(Beginning of EXTRACTED DATA)

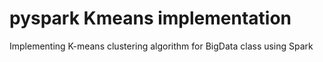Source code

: # pyspark Kmeans implementation
Implementing K-means clustering algorithm for BigData class using Spark
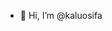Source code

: - 👋 Hi, I’m @kaluosifa

<!---
kaluosifa/kaluosifa is a ✨ special ✨ repository because its `README.md` (this file) appears on your GitHub profile.
You can click the Preview link to take a look at your changes.
--->
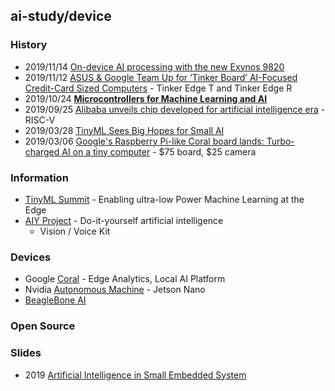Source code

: ## ai-study/device


### History
- 2019/11/14 [On-device AI processing with the new Exynos 9820](https://www.samsung.com/semiconductor/minisite/exynos/newsroom/pressrelease/on-device-ai-processing-with-the-new-exynos-9-series-9820/)
- 2019/11/12 [ASUS & Google Team Up for ‘Tinker Board’ AI-Focused Credit-Card Sized Computers](https://www.anandtech.com/show/15095/asus-google-team-up-for-tinker-board-aifocused-creditcard-sized-computers) - Tinker Edge T and Tinker Edge R
- 2019/10/24 [**Microcontrollers for Machine Learning and AI**](https://www.seeedstudio.com/blog/2019/10/24/microcontrollers-for-machine-learning-and-ai/)
- 2019/09/25 [Alibaba unveils chip developed for artificial intelligence era](https://www.ft.com/content/00d549bc-df63-11e9-9743-db5a370481bc) - RISC-V
- 2019/03/28 [TinyML Sees Big Hopes for Small AI](https://www.eetimes.com/tinyml-sees-big-hopes-for-small-ai/#)
- 2019/03/06 [Google's Raspberry Pi-like Coral board lands: Turbo-charged AI on a tiny computer](https://www.zdnet.com/article/googles-raspberry-pi-like-coral-board-lands-turbo-charged-ai-on-a-tiny-computer/) - $75 board, $25 camera


### Information
- [TinyML Summit](https://tinymlsummit.org/) - Enabling ultra-low Power Machine Learning at the Edge
- [AIY Project](https://aiyprojects.withgoogle.com/) - Do-it-yourself artificial intelligence
    - Vision / Voice Kit


### Devices
- Google [Coral](https://coral.ai/) - Edge Analytics, Local AI Platform
- Nvidia [Autonomous Machine](https://www.nvidia.com/en-us/autonomous-machines/) - Jetson Nano
- [BeagleBone AI](https://beagleboard.org/ai)


### Open Source



### Slides
- 2019 [Artificial Intelligence in Small Embedded System](https://www.slideshare.net/GlobalLogicUkraine/artificial-intelligence-in-small-embedded-system)


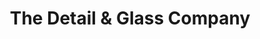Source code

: ---
title: "The Detail & Glass Company"
url: /steinbach/the-detail-and-glass-company/
shop: car repair
---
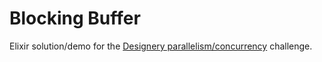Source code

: # Blocking Buffer

Elixir solution/demo for the [Designery
parallelism/concurrency](https://gitlab.agile.nat.bt.com/APP14352/nimboids-wiki/-/wikis/Software-Designery/Parallelism-and-Concurrency)
challenge.
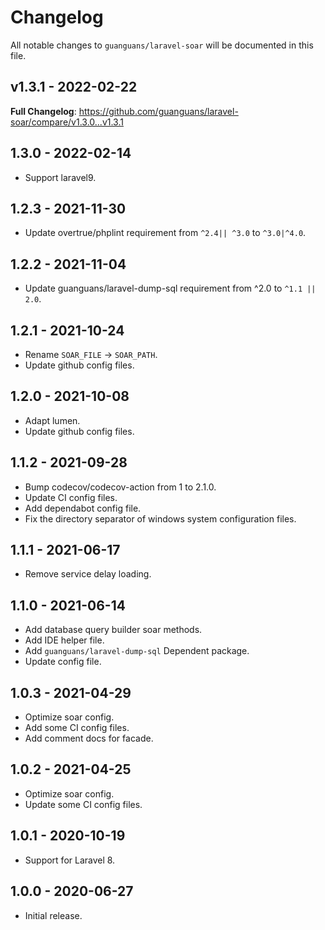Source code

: # Changelog

All notable changes to `guanguans/laravel-soar` will be documented in this file.

## v1.3.1 - 2022-02-22

**Full Changelog**: https://github.com/guanguans/laravel-soar/compare/v1.3.0...v1.3.1

## 1.3.0 - 2022-02-14

- Support laravel9.

## 1.2.3 - 2021-11-30

- Update overtrue/phplint requirement from `^2.4|| ^3.0` to `^3.0|^4.0`.

## 1.2.2 - 2021-11-04

- Update guanguans/laravel-dump-sql requirement from  ^2.0 to `^1.1 || 2.0`.

## 1.2.1 - 2021-10-24

- Rename `SOAR_FILE` -> `SOAR_PATH`.
- Update github config files.

## 1.2.0 - 2021-10-08

- Adapt lumen.
- Update github config files.

## 1.1.2 - 2021-09-28

- Bump codecov/codecov-action from 1 to 2.1.0.
- Update CI config files.
- Add dependabot config file.
- Fix the directory separator of windows system configuration files.

## 1.1.1 - 2021-06-17

- Remove service delay loading.

## 1.1.0 - 2021-06-14

- Add database query builder soar methods.
- Add IDE helper file.
- Add `guanguans/laravel-dump-sql` Dependent package.
- Update config file.

## 1.0.3 - 2021-04-29

- Optimize soar config.
- Add some CI config files.
- Add comment docs for facade.

## 1.0.2 - 2021-04-25

- Optimize soar config.
- Update some CI config files.

## 1.0.1 - 2020-10-19

- Support for Laravel 8.

## 1.0.0 - 2020-06-27

- Initial release.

(End of EXTRACTED DATA)

From the first line to the last, set down the records exactly, leaving out images.

Source code

: # pyspark Kmeans implementation
Implementing K-means clustering algorithm for BigData class using Spark
Source code

: - 👋 Hi, I’m @kaluosifa

<!---
kaluosifa/kaluosifa is a ✨ special ✨ repository because its `README.md` (this file) appears on your GitHub profile.
You can click the Preview link to take a look at your changes.
--->
Source code

: ## ai-study/device


### History
- 2019/11/14 [On-device AI processing with the new Exynos 9820](https://www.samsung.com/semiconductor/minisite/exynos/newsroom/pressrelease/on-device-ai-processing-with-the-new-exynos-9-series-9820/)
- 2019/11/12 [ASUS & Google Team Up for ‘Tinker Board’ AI-Focused Credit-Card Sized Computers](https://www.anandtech.com/show/15095/asus-google-team-up-for-tinker-board-aifocused-creditcard-sized-computers) - Tinker Edge T and Tinker Edge R
- 2019/10/24 [**Microcontrollers for Machine Learning and AI**](https://www.seeedstudio.com/blog/2019/10/24/microcontrollers-for-machine-learning-and-ai/)
- 2019/09/25 [Alibaba unveils chip developed for artificial intelligence era](https://www.ft.com/content/00d549bc-df63-11e9-9743-db5a370481bc) - RISC-V
- 2019/03/28 [TinyML Sees Big Hopes for Small AI](https://www.eetimes.com/tinyml-sees-big-hopes-for-small-ai/#)
- 2019/03/06 [Google's Raspberry Pi-like Coral board lands: Turbo-charged AI on a tiny computer](https://www.zdnet.com/article/googles-raspberry-pi-like-coral-board-lands-turbo-charged-ai-on-a-tiny-computer/) - $75 board, $25 camera


### Information
- [TinyML Summit](https://tinymlsummit.org/) - Enabling ultra-low Power Machine Learning at the Edge
- [AIY Project](https://aiyprojects.withgoogle.com/) - Do-it-yourself artificial intelligence
    - Vision / Voice Kit


### Devices
- Google [Coral](https://coral.ai/) - Edge Analytics, Local AI Platform
- Nvidia [Autonomous Machine](https://www.nvidia.com/en-us/autonomous-machines/) - Jetson Nano
- [BeagleBone AI](https://beagleboard.org/ai)


### Open Source



### Slides
- 2019 [Artificial Intelligence in Small Embedded System](https://www.slideshare.net/GlobalLogicUkraine/artificial-intelligence-in-small-embedded-system)


Source code

: ---
title: "The Detail & Glass Company"
url: /steinbach/the-detail-and-glass-company/
shop: car repair
---
Source code

: # Blocking Buffer

Elixir solution/demo for the [Designery
parallelism/concurrency](https://gitlab.agile.nat.bt.com/APP14352/nimboids-wiki/-/wikis/Software-Designery/Parallelism-and-Concurrency)
challenge.
Source code

: # Changelog

All notable changes to `guanguans/laravel-soar` will be documented in this file.

## v1.3.1 - 2022-02-22

**Full Changelog**: https://github.com/guanguans/laravel-soar/compare/v1.3.0...v1.3.1

## 1.3.0 - 2022-02-14

- Support laravel9.

## 1.2.3 - 2021-11-30

- Update overtrue/phplint requirement from `^2.4|| ^3.0` to `^3.0|^4.0`.

## 1.2.2 - 2021-11-04

- Update guanguans/laravel-dump-sql requirement from  ^2.0 to `^1.1 || 2.0`.

## 1.2.1 - 2021-10-24

- Rename `SOAR_FILE` -> `SOAR_PATH`.
- Update github config files.

## 1.2.0 - 2021-10-08

- Adapt lumen.
- Update github config files.

## 1.1.2 - 2021-09-28

- Bump codecov/codecov-action from 1 to 2.1.0.
- Update CI config files.
- Add dependabot config file.
- Fix the directory separator of windows system configuration files.

## 1.1.1 - 2021-06-17

- Remove service delay loading.

## 1.1.0 - 2021-06-14

- Add database query builder soar methods.
- Add IDE helper file.
- Add `guanguans/laravel-dump-sql` Dependent package.
- Update config file.

## 1.0.3 - 2021-04-29

- Optimize soar config.
- Add some CI config files.
- Add comment docs for facade.

## 1.0.2 - 2021-04-25

- Optimize soar config.
- Update some CI config files.

## 1.0.1 - 2020-10-19

- Support for Laravel 8.

## 1.0.0 - 2020-06-27

- Initial release.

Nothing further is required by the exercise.